Op-Ed: Budget Options Make Higher Education Harder to Afford for Those Who Need It Most
March 25, 2014
Lack of state revenue is chipping away at the progress Kentucky made in higher education beginning in the 1990s. That trend continues in the new budget being developed. More cuts to community colleges and adult education programs, inadequate funding of need-based financial aid, and new fees for community college students will harm those most in need of education beyond high school and threaten future economic growth.
Yes, the Senate budget freezes funding for Kentucky’s public universities rather than cutting them as the House proposed. However, the budget retains the House’s 2.5 percent cut to the state’s community colleges and 5 percent cut to adult education programs that help Kentuckians without a high school credential improve literacy skills and earn a GED. It would seem that the less education one has the more support one needs, but those priorities are flipped in the Senate’s plan.
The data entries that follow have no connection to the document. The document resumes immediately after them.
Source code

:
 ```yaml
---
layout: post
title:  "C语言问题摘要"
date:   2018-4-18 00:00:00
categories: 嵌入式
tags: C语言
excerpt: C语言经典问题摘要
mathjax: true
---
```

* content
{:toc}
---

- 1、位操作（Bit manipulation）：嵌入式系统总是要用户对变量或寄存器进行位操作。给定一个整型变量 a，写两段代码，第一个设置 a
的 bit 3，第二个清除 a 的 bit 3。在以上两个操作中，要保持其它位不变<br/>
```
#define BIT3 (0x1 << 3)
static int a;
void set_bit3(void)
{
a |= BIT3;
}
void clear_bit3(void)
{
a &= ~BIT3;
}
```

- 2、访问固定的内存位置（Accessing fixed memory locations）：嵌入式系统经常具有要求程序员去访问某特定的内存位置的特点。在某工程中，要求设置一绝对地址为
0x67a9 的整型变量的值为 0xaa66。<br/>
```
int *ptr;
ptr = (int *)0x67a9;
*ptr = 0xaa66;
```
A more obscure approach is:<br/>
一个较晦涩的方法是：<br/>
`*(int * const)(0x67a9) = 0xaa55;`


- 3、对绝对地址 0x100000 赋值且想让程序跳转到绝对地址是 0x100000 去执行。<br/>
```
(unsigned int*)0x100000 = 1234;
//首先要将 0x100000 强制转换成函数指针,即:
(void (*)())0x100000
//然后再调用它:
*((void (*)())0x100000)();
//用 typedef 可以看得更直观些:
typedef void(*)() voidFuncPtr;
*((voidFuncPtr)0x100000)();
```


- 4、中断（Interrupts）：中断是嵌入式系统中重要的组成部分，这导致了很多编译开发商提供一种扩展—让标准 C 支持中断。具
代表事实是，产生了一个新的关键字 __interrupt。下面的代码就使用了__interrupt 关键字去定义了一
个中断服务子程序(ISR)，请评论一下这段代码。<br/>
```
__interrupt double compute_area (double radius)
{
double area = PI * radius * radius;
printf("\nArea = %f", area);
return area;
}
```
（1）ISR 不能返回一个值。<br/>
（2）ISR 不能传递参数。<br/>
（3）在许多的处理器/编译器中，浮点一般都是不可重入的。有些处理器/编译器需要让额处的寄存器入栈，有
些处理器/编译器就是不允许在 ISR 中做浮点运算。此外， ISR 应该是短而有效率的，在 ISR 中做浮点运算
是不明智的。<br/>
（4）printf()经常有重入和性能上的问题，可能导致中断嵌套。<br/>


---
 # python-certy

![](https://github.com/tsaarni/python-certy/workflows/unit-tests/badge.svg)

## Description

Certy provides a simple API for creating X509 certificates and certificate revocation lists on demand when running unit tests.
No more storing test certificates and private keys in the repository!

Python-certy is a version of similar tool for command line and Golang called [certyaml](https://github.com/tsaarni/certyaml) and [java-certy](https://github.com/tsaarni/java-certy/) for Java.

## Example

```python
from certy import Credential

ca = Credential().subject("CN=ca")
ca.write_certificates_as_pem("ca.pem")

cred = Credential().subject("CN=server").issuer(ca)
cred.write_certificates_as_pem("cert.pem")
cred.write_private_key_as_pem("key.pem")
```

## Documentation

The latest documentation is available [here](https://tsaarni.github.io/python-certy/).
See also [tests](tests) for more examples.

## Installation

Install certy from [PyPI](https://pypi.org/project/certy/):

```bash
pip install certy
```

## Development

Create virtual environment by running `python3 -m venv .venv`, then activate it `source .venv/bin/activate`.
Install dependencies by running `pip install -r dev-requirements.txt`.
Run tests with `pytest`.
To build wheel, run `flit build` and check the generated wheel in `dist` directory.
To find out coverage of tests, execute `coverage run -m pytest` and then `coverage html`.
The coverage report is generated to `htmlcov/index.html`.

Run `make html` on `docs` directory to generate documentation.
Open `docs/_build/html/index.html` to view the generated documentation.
These budget decisions are on top of round after round of previous cuts. Between 2008 and 2013, Kentucky’s public universities and community and technical college system were cut by 23 percent—and adult education by 22 percent—in inflation adjusted terms. Even with the Senate’s proposal to maintain current appropriations for public universities, funding levels will not cover the growth in fixed costs for these institutions. And the proposed cuts from the Senate and the House to the community college system would affect about half of students who attend public higher education institutions in Kentucky—and typically those who are least able to afford college.
Because of cuts to higher education, tuition at Kentucky’s higher education institutions has more than tripled since 1998. The new budget also includes added fees for community college students to pay for construction projects that could amount to $480 more for a student earning an associate’s degree. Tuition at Kentucky’s community colleges is already higher than the national average for community colleges, and finances are the leading reason Kentucky Community and Technical College students report withdrawing from school.
At the same time costs are rising, state and federal need-based aid—which has been shown effective at increasing enrollment, persistence toward a degree and number of credits earned for low- and moderate-income students—has become increasingly limited. In 2012-2013, two-thirds of students—or 76,200—who qualified for Kentucky’s need-based College Access Program (CAP) were denied aid due to lack of funds. Part of the problem is that since 2009 a growing amount of lottery money designated by law for the state’s need-based financial aid programs has instead gone to fill holes in the budget. While the Senate’s budget adds $750,000 a year to CAP, this covers only a tiny amount of the unmet need.
Federal need-based Pell grants help far less than they once did. While in the 1970s Pell covered nearly 80 percent of tuition, fees, and room and board at public four-year institutions, today it pays for less than a third of these costs.
Inadequate investment in postsecondary and adult education jeopardizes the ability of many Kentuckians to earn the degrees and credentials necessary to make a better living. An estimated 62 percent of jobs in Kentucky will require some postsecondary education in 2020. Meanwhile, Kentucky’s educational attainment rates are near the bottom compared to other states—with just 32 percent of adults age 25-54 holding an associate’s degree or higher, and 54 percent of adults having either just basic or below basic literacy levels. There are also more than 374,000 adults age 18-64 without a high school credential in Kentucky.
Budget cuts are driving up student debt, which can have lasting impacts on economic well-being—preventing or delaying buying a home, starting a small business or saving for retirement. Especially harmed are disadvantaged Kentuckians, and we are seeing a growing gap in educational attainment between low-income students in Kentucky and everyone else. The higher education system is either losing ground or failing to make progress on various indicators of the graduation gap between low-income and other students.
The road we are on is one of rising personal debt, growing inequality and stunted economic growth. It’s time to get serious about additional revenue through tax reform in order to reverse this harmful course.
Ashley Spalding is a research and policy associate at the Kentucky Center for Economic Policy.